Tuesday, January 14, 2014

     The other day someone asked me a difficult question.  If, as Christianity says, God does all things to bring glory to himself, does that not make God selfish?
     Hmmm.  There are no easy answers.  We will always wonder and struggle with what we seek to define as the purposes of God.  My wife recently told me about a childhood friend of hers who recently revealed to her that her father, a deacon in the church, had sexually abused her throughout her childhood.  This is tragic.  Sure, it's a bent world, and sure, evil things happen, but why to this particular woman and not others?  And why at the hands of one who purports to be a lover of God?  Does this bring God glory?
     It's hard to see how.  Yet I'm not sure that God's apparent capriciousness (in this instance) is a case of him being selfish and allowing or doing whatever he wants for his "glory," but rather that it is a picture of God doing his best to bring together and resolve, in this life, the realities of sin and human choice and divine sovereignty and control.  God certainly knows our pain, and is acutely aware that this world is full of it.  He also knows that Jesus has met the pain and conquered the sin that ultimately spawns it.  Yet God also realizes (and I tread carefully in divining the mind of God) that we are still trapped in this existence without no way out, physically, other than death.

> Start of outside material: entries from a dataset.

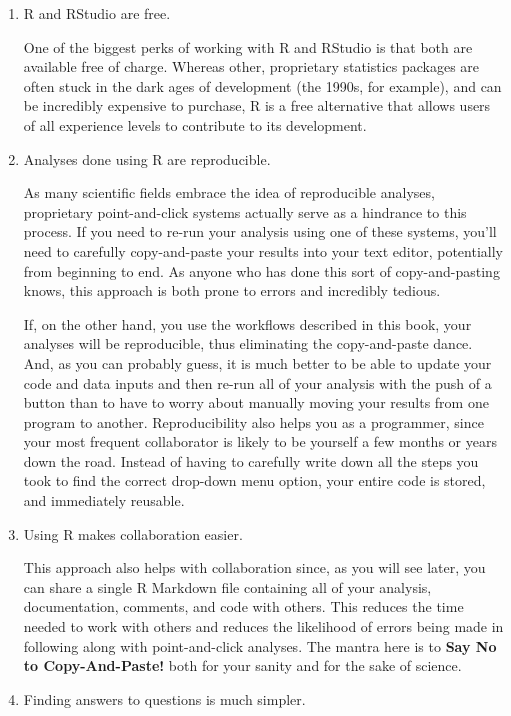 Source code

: \documentclass[]{tufte-book}
\begin{document}
\begin{enumerate}
\def\labelenumi{\arabic{enumi}.}
\item
  R and RStudio are free.

  One of the biggest perks of working with R and RStudio is that both are available free of charge. Whereas other, proprietary statistics packages are often stuck in the dark ages of development (the 1990s, for example), and can be incredibly expensive to purchase, R is a free alternative that allows users of all experience levels to contribute to its development.
\item
  Analyses done using R are reproducible.

  As many scientific fields embrace the idea of reproducible analyses, proprietary point-and-click systems actually serve as a hindrance to this process. If you need to re-run your analysis using one of these systems, you'll need to carefully copy-and-paste your results into your text editor, potentially from beginning to end. As anyone who has done this sort of copy-and-pasting knows, this approach is both prone to errors and incredibly tedious.

  If, on the other hand, you use the workflows described in this book, your analyses will be reproducible, thus eliminating the copy-and-paste dance. And, as you can probably guess, it is much better to be able to update your code and data inputs and then re-run all of your analysis with the push of a button than to have to worry about manually moving your results from one program to another. Reproducibility also helps you as a programmer, since your most frequent collaborator is likely to be yourself a few months or years down the road. Instead of having to carefully write down all the steps you took to find the correct drop-down menu option, your entire code is stored, and immediately reusable.
\item
  Using R makes collaboration easier.

  This approach also helps with collaboration since, as you will see later, you can share a single R Markdown file containing all of your analysis, documentation, comments, and code with others. This reduces the time needed to work with others and reduces the likelihood of errors being made in following along with point-and-click analyses. The mantra here is to \textbf{Say No to Copy-And-Paste!} both for your sanity and for the sake of science.
\item
  Finding answers to questions is much simpler.


\end{enumerate}
\end{document}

     That said, it's too easy to say that God has a plan, and it's too easy to say that what he knows overrides our ability to understand it--even if this is true.  On the other hand, we err if we try to embrace reality without admitting to mystery and questioning God; besides, I'm not sure that he wants us to not question him, anyway.  We are victims of our finitude.  We will always wonder.  Did not Jesus weep over the pain of Lazarus' survivors (see John 11)?  In the end, we go on in the darkness, trusting in, as difficult as it may be, in God's ultimate love for us.
     God's glory is that somehow, some way there is meaning.